Celebrities & African Leaders at the World Economic Forum Source: World Economic Forum/Remy Steinegger

Recently in western culture, celebrities and humanitarian aid have seemed like a natural combination – many high profile stars have used aid to make themselves seen as a global force for good. Unfortunately, these “electric guitars”, or celebrities, have drowned out the voice of those who understand the true plight of these cultures. When Moyo spoke of these celebrities, it is quite apparent that she is frustrated at the fact that they are getting constant media attention. Drawing attention to those in need is a great and progressive idea, unfortunately it has become difficult to tell whether the impoverished people are the center of the fad, or if it is just focusing on the actions of some celebrities that are attempting to draw more attention to their own careers. Moyo, an educated and natural born African, wants to spread her message as much as she can but with celebrities such as Bono taking all of the spotlight of international humanitarian aid, she can’t compete. Additionally, these celebrities are trying to push more humanitarian financial aid into the impoverished countries that she is trying to help sustain themselves and her model of aid is directly opposite of theirs. Because of this, she feels that these countries will become more dependent on western aid, giving money to governments who aren’t stable. This adds to the corruption and instability of these governments and doesn’t allow them a chance to sustain themselves for a long term effort. Moyo adds that the whole story of these regions isn’t being told by these mainstream celebrities and people are getting flawed facts about how to give aid. Approaching humanitarian intervention in this way is simply adding more dependence on foreign money.

Source: Mother Jones

These impoverished lands have many reasons to why they remain in their current state, whether it is corruption, lack of resources, or geological reasons. While monetary aid to these lands seems to be a logical answer poverty, it doesn’t change their aforementioned problems and in some cases even adds more issues. The governments of these lands are constantly taking in more foreign finances and it keeps the corruption and instability alive. Moyo argues that if they were given chances to make real changes and push towards self-sustainability, it would make a much bigger difference in the future. While Moyo’s motive is clear, it isn’t obvious what her true plan of action is. Without the ability to sustain themselves, these cultures may have even more issues with poverty if aid isn’t given. Before we can cut off the finances that are being given, these governments must have a real idea on how to progress without it. The overlying issues that Moyo discusses, such as being a landlocked or having an arid climate, aren’t the only problems these lands face. Many other countries face these same issues and prosper regardless. There must be other reasons that are contributing to their current state and before we can change the approach to aid, we must first isolate and fix these issues.

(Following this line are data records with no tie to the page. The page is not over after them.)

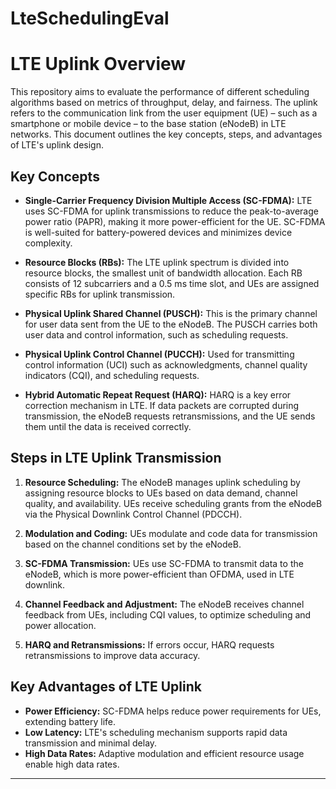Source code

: # LteSchedulingEval

# LTE Uplink Overview

This repository aims to evaluate the performance of different scheduling algorithms based on metrics of throughput, delay, and fairness. The uplink refers to the communication link from the user equipment (UE) – such as a smartphone or mobile device – to the base station (eNodeB) in LTE networks. This document outlines the key concepts, steps, and advantages of LTE's uplink design.

## Key Concepts

- **Single-Carrier Frequency Division Multiple Access (SC-FDMA):** LTE uses SC-FDMA for uplink transmissions to reduce the peak-to-average power ratio (PAPR), making it more power-efficient for the UE. SC-FDMA is well-suited for battery-powered devices and minimizes device complexity.

- **Resource Blocks (RBs):** The LTE uplink spectrum is divided into resource blocks, the smallest unit of bandwidth allocation. Each RB consists of 12 subcarriers and a 0.5 ms time slot, and UEs are assigned specific RBs for uplink transmission.

- **Physical Uplink Shared Channel (PUSCH):** This is the primary channel for user data sent from the UE to the eNodeB. The PUSCH carries both user data and control information, such as scheduling requests.

- **Physical Uplink Control Channel (PUCCH):** Used for transmitting control information (UCI) such as acknowledgments, channel quality indicators (CQI), and scheduling requests.

- **Hybrid Automatic Repeat Request (HARQ):** HARQ is a key error correction mechanism in LTE. If data packets are corrupted during transmission, the eNodeB requests retransmissions, and the UE sends them until the data is received correctly.

## Steps in LTE Uplink Transmission

1. **Resource Scheduling:** The eNodeB manages uplink scheduling by assigning resource blocks to UEs based on data demand, channel quality, and availability. UEs receive scheduling grants from the eNodeB via the Physical Downlink Control Channel (PDCCH).

2. **Modulation and Coding:** UEs modulate and code data for transmission based on the channel conditions set by the eNodeB.

3. **SC-FDMA Transmission:** UEs use SC-FDMA to transmit data to the eNodeB, which is more power-efficient than OFDMA, used in LTE downlink.

4. **Channel Feedback and Adjustment:** The eNodeB receives channel feedback from UEs, including CQI values, to optimize scheduling and power allocation.

5. **HARQ and Retransmissions:** If errors occur, HARQ requests retransmissions to improve data accuracy.

## Key Advantages of LTE Uplink

- **Power Efficiency:** SC-FDMA helps reduce power requirements for UEs, extending battery life.
- **Low Latency:** LTE's scheduling mechanism supports rapid data transmission and minimal delay.
- **High Data Rates:** Adaptive modulation and efficient resource usage enable high data rates.

---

While it is true that aid is perhaps causing more issues in these developing countries, one must imagine the case if aid was never given. They have shown that alone they cannot sustain themselves but with aid – more problems arise. We must find a middle ground between supporting corruption with western money and leaving these countries to regress by themselves. Many experts feel that a complete removal of aid would be devastating – but just as Moyo has no answers to how to help without aid, they have no answers on how to mix both approaches together to see success. We must study the effects of aid, the possibilities of sustainability, and find a complete plan for the future of poverty.